INFORMATION SHOWN:

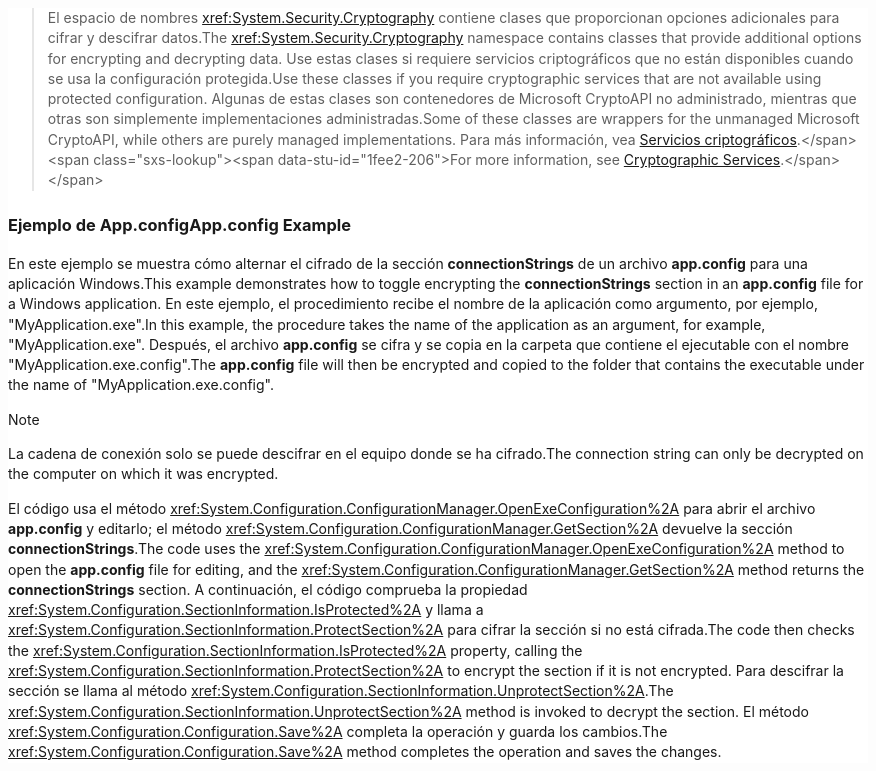 > <span data-ttu-id="1fee2-203">El espacio de nombres <xref:System.Security.Cryptography> contiene clases que proporcionan opciones adicionales para cifrar y descifrar datos.</span><span class="sxs-lookup"><span data-stu-id="1fee2-203">The <xref:System.Security.Cryptography> namespace contains classes that provide additional options for encrypting and decrypting data.</span></span> <span data-ttu-id="1fee2-204">Use estas clases si requiere servicios criptográficos que no están disponibles cuando se usa la configuración protegida.</span><span class="sxs-lookup"><span data-stu-id="1fee2-204">Use these classes if you require cryptographic services that are not available using protected configuration.</span></span> <span data-ttu-id="1fee2-205">Algunas de estas clases son contenedores de Microsoft CryptoAPI no administrado, mientras que otras son simplemente implementaciones administradas.</span><span class="sxs-lookup"><span data-stu-id="1fee2-205">Some of these classes are wrappers for the unmanaged Microsoft CryptoAPI, while others are purely managed implementations.</span></span> <span data-ttu-id="1fee2-206">Para más información, vea [Servicios criptográficos](https://docs.microsoft.com/previous-versions/visualstudio/visual-studio-2008/93bskf9z(v=vs.90)).</span><span class="sxs-lookup"><span data-stu-id="1fee2-206">For more information, see [Cryptographic Services](https://docs.microsoft.com/previous-versions/visualstudio/visual-studio-2008/93bskf9z(v=vs.90)).</span></span>  
  
### <a name="appconfig-example"></a><span data-ttu-id="1fee2-207">Ejemplo de App.config</span><span class="sxs-lookup"><span data-stu-id="1fee2-207">App.config Example</span></span>  
 <span data-ttu-id="1fee2-208">En este ejemplo se muestra cómo alternar el cifrado de la sección **connectionStrings** de un archivo **app.config** para una aplicación Windows.</span><span class="sxs-lookup"><span data-stu-id="1fee2-208">This example demonstrates how to toggle encrypting the **connectionStrings** section in an **app.config** file for a Windows application.</span></span> <span data-ttu-id="1fee2-209">En este ejemplo, el procedimiento recibe el nombre de la aplicación como argumento, por ejemplo, "MyApplication.exe".</span><span class="sxs-lookup"><span data-stu-id="1fee2-209">In this example, the procedure takes the name of the application as an argument, for example, "MyApplication.exe".</span></span> <span data-ttu-id="1fee2-210">Después, el archivo **app.config** se cifra y se copia en la carpeta que contiene el ejecutable con el nombre "MyApplication.exe.config".</span><span class="sxs-lookup"><span data-stu-id="1fee2-210">The **app.config** file will then be encrypted and copied to the folder that contains the executable under the name of "MyApplication.exe.config".</span></span>  
  
> [!NOTE]
> <span data-ttu-id="1fee2-211">La cadena de conexión solo se puede descifrar en el equipo donde se ha cifrado.</span><span class="sxs-lookup"><span data-stu-id="1fee2-211">The connection string can only be decrypted on the computer on which it was encrypted.</span></span>  
  
 <span data-ttu-id="1fee2-212">El código usa el método <xref:System.Configuration.ConfigurationManager.OpenExeConfiguration%2A> para abrir el archivo **app.config** y editarlo; el método <xref:System.Configuration.ConfigurationManager.GetSection%2A> devuelve la sección **connectionStrings**.</span><span class="sxs-lookup"><span data-stu-id="1fee2-212">The code uses the <xref:System.Configuration.ConfigurationManager.OpenExeConfiguration%2A> method to open the **app.config** file for editing, and the <xref:System.Configuration.ConfigurationManager.GetSection%2A> method returns the **connectionStrings** section.</span></span> <span data-ttu-id="1fee2-213">A continuación, el código comprueba la propiedad <xref:System.Configuration.SectionInformation.IsProtected%2A> y llama a <xref:System.Configuration.SectionInformation.ProtectSection%2A> para cifrar la sección si no está cifrada.</span><span class="sxs-lookup"><span data-stu-id="1fee2-213">The code then checks the <xref:System.Configuration.SectionInformation.IsProtected%2A> property, calling the <xref:System.Configuration.SectionInformation.ProtectSection%2A> to encrypt the section if it is not encrypted.</span></span> <span data-ttu-id="1fee2-214">Para descifrar la sección se llama al método <xref:System.Configuration.SectionInformation.UnprotectSection%2A>.</span><span class="sxs-lookup"><span data-stu-id="1fee2-214">The <xref:System.Configuration.SectionInformation.UnprotectSection%2A> method is invoked to decrypt the section.</span></span> <span data-ttu-id="1fee2-215">El método <xref:System.Configuration.Configuration.Save%2A> completa la operación y guarda los cambios.</span><span class="sxs-lookup"><span data-stu-id="1fee2-215">The <xref:System.Configuration.Configuration.Save%2A> method completes the operation and saves the changes.</span></span>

PROBLEM: Each line holding the word "cifrado" must be pulled from the records.

RESULT FOR THIS EXERCISE:
 <span data-ttu-id="1fee2-208">En este ejemplo se muestra cómo alternar el cifrado de la sección **connectionStrings** de un archivo **app.config** para una aplicación Windows.</span><span class="sxs-lookup"><span data-stu-id="1fee2-208">This example demonstrates how to toggle encrypting the **connectionStrings** section in an **app.config** file for a Windows application.</span></span> <span data-ttu-id="1fee2-209">En este ejemplo, el procedimiento recibe el nombre de la aplicación como argumento, por ejemplo, "MyApplication.exe".</span><span class="sxs-lookup"><span data-stu-id="1fee2-209">In this example, the procedure takes the name of the application as an argument, for example, "MyApplication.exe".</span></span> <span data-ttu-id="1fee2-210">Después, el archivo **app.config** se cifra y se copia en la carpeta que contiene el ejecutable con el nombre "MyApplication.exe.config".</span><span class="sxs-lookup"><span data-stu-id="1fee2-210">The **app.config** file will then be encrypted and copied to the folder that contains the executable under the name of "MyApplication.exe.config".</span></span>  
> <span data-ttu-id="1fee2-211">La cadena de conexión solo se puede descifrar en el equipo donde se ha cifrado.</span><span class="sxs-lookup"><span data-stu-id="1fee2-211">The connection string can only be decrypted on the computer on which it was encrypted.</span></span>  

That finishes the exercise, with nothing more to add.